_Extracted records_.
# # #
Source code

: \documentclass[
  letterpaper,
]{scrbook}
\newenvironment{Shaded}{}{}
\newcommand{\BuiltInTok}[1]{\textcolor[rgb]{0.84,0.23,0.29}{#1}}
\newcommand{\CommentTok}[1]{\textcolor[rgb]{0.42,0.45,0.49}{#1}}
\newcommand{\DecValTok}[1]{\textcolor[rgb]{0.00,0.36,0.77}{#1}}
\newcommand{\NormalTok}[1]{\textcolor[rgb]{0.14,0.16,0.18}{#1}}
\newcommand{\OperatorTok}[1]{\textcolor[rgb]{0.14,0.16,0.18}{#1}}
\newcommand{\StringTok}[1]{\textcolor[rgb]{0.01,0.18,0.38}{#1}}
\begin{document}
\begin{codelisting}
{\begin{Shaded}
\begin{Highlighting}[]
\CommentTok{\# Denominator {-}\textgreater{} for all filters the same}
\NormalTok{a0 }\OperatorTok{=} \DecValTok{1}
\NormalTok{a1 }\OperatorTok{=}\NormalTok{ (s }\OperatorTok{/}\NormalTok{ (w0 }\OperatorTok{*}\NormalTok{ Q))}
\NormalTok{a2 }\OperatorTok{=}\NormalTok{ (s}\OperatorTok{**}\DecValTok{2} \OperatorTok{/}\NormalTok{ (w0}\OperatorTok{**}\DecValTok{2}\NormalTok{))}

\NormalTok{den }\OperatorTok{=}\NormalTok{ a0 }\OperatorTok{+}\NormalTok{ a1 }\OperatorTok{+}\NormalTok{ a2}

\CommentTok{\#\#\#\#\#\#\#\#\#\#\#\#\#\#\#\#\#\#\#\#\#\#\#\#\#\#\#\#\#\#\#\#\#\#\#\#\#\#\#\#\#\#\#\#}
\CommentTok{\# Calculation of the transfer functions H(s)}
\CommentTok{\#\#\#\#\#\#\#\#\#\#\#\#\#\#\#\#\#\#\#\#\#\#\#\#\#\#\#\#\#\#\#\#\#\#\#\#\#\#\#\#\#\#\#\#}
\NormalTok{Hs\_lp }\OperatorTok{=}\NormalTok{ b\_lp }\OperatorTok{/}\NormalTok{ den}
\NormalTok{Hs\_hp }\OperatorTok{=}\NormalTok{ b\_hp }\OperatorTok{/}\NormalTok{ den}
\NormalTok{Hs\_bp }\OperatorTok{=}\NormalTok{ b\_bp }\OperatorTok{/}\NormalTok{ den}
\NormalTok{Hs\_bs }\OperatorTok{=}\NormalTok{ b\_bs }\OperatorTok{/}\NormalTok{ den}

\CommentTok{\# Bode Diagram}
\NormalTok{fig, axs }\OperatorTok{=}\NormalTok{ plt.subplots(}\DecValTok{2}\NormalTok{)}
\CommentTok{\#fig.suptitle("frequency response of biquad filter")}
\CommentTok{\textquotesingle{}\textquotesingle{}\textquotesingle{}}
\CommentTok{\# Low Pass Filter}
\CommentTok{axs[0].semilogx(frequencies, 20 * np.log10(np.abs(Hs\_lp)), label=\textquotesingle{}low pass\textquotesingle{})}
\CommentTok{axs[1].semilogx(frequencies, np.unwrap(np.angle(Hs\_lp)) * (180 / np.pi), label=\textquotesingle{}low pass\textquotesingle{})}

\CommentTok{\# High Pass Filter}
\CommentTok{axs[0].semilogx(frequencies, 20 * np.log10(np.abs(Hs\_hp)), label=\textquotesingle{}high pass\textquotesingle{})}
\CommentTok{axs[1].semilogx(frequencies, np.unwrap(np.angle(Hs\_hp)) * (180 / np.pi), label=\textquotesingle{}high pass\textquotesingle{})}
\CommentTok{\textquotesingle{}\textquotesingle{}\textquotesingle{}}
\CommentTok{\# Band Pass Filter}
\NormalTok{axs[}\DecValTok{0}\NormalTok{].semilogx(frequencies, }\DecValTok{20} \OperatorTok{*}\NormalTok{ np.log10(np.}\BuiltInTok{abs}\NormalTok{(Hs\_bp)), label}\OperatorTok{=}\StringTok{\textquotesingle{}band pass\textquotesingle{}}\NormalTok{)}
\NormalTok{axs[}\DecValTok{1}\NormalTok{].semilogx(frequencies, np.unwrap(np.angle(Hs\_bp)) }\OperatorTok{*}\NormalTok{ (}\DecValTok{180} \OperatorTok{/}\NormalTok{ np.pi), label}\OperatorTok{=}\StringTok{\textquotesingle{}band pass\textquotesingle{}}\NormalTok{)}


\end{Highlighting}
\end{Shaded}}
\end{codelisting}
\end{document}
# # #
_About this task_. Could you reproduce every entry above exactly as written?

_Solution below_.
Source code

: \documentclass[
  letterpaper,
]{scrbook}
\newenvironment{Shaded}{}{}
\newcommand{\BuiltInTok}[1]{\textcolor[rgb]{0.84,0.23,0.29}{#1}}
\newcommand{\CommentTok}[1]{\textcolor[rgb]{0.42,0.45,0.49}{#1}}
\newcommand{\DecValTok}[1]{\textcolor[rgb]{0.00,0.36,0.77}{#1}}
\newcommand{\NormalTok}[1]{\textcolor[rgb]{0.14,0.16,0.18}{#1}}
\newcommand{\OperatorTok}[1]{\textcolor[rgb]{0.14,0.16,0.18}{#1}}
\newcommand{\StringTok}[1]{\textcolor[rgb]{0.01,0.18,0.38}{#1}}
\begin{document}
\begin{codelisting}
{\begin{Shaded}
\begin{Highlighting}[]
\CommentTok{\# Denominator {-}\textgreater{} for all filters the same}
\NormalTok{a0 }\OperatorTok{=} \DecValTok{1}
\NormalTok{a1 }\OperatorTok{=}\NormalTok{ (s }\OperatorTok{/}\NormalTok{ (w0 }\OperatorTok{*}\NormalTok{ Q))}
\NormalTok{a2 }\OperatorTok{=}\NormalTok{ (s}\OperatorTok{**}\DecValTok{2} \OperatorTok{/}\NormalTok{ (w0}\OperatorTok{**}\DecValTok{2}\NormalTok{))}

\NormalTok{den }\OperatorTok{=}\NormalTok{ a0 }\OperatorTok{+}\NormalTok{ a1 }\OperatorTok{+}\NormalTok{ a2}

\CommentTok{\#\#\#\#\#\#\#\#\#\#\#\#\#\#\#\#\#\#\#\#\#\#\#\#\#\#\#\#\#\#\#\#\#\#\#\#\#\#\#\#\#\#\#\#}
\CommentTok{\# Calculation of the transfer functions H(s)}
\CommentTok{\#\#\#\#\#\#\#\#\#\#\#\#\#\#\#\#\#\#\#\#\#\#\#\#\#\#\#\#\#\#\#\#\#\#\#\#\#\#\#\#\#\#\#\#}
\NormalTok{Hs\_lp }\OperatorTok{=}\NormalTok{ b\_lp }\OperatorTok{/}\NormalTok{ den}
\NormalTok{Hs\_hp }\OperatorTok{=}\NormalTok{ b\_hp }\OperatorTok{/}\NormalTok{ den}
\NormalTok{Hs\_bp }\OperatorTok{=}\NormalTok{ b\_bp }\OperatorTok{/}\NormalTok{ den}
\NormalTok{Hs\_bs }\OperatorTok{=}\NormalTok{ b\_bs }\OperatorTok{/}\NormalTok{ den}

\CommentTok{\# Bode Diagram}
\NormalTok{fig, axs }\OperatorTok{=}\NormalTok{ plt.subplots(}\DecValTok{2}\NormalTok{)}
\CommentTok{\#fig.suptitle("frequency response of biquad filter")}
\CommentTok{\textquotesingle{}\textquotesingle{}\textquotesingle{}}
\CommentTok{\# Low Pass Filter}
\CommentTok{axs[0].semilogx(frequencies, 20 * np.log10(np.abs(Hs\_lp)), label=\textquotesingle{}low pass\textquotesingle{})}
\CommentTok{axs[1].semilogx(frequencies, np.unwrap(np.angle(Hs\_lp)) * (180 / np.pi), label=\textquotesingle{}low pass\textquotesingle{})}

\CommentTok{\# High Pass Filter}
\CommentTok{axs[0].semilogx(frequencies, 20 * np.log10(np.abs(Hs\_hp)), label=\textquotesingle{}high pass\textquotesingle{})}
\CommentTok{axs[1].semilogx(frequencies, np.unwrap(np.angle(Hs\_hp)) * (180 / np.pi), label=\textquotesingle{}high pass\textquotesingle{})}
\CommentTok{\textquotesingle{}\textquotesingle{}\textquotesingle{}}
\CommentTok{\# Band Pass Filter}
\NormalTok{axs[}\DecValTok{0}\NormalTok{].semilogx(frequencies, }\DecValTok{20} \OperatorTok{*}\NormalTok{ np.log10(np.}\BuiltInTok{abs}\NormalTok{(Hs\_bp)), label}\OperatorTok{=}\StringTok{\textquotesingle{}band pass\textquotesingle{}}\NormalTok{)}
\NormalTok{axs[}\DecValTok{1}\NormalTok{].semilogx(frequencies, np.unwrap(np.angle(Hs\_bp)) }\OperatorTok{*}\NormalTok{ (}\DecValTok{180} \OperatorTok{/}\NormalTok{ np.pi), label}\OperatorTok{=}\StringTok{\textquotesingle{}band pass\textquotesingle{}}\NormalTok{)}


\end{Highlighting}
\end{Shaded}}
\end{codelisting}
\end{document}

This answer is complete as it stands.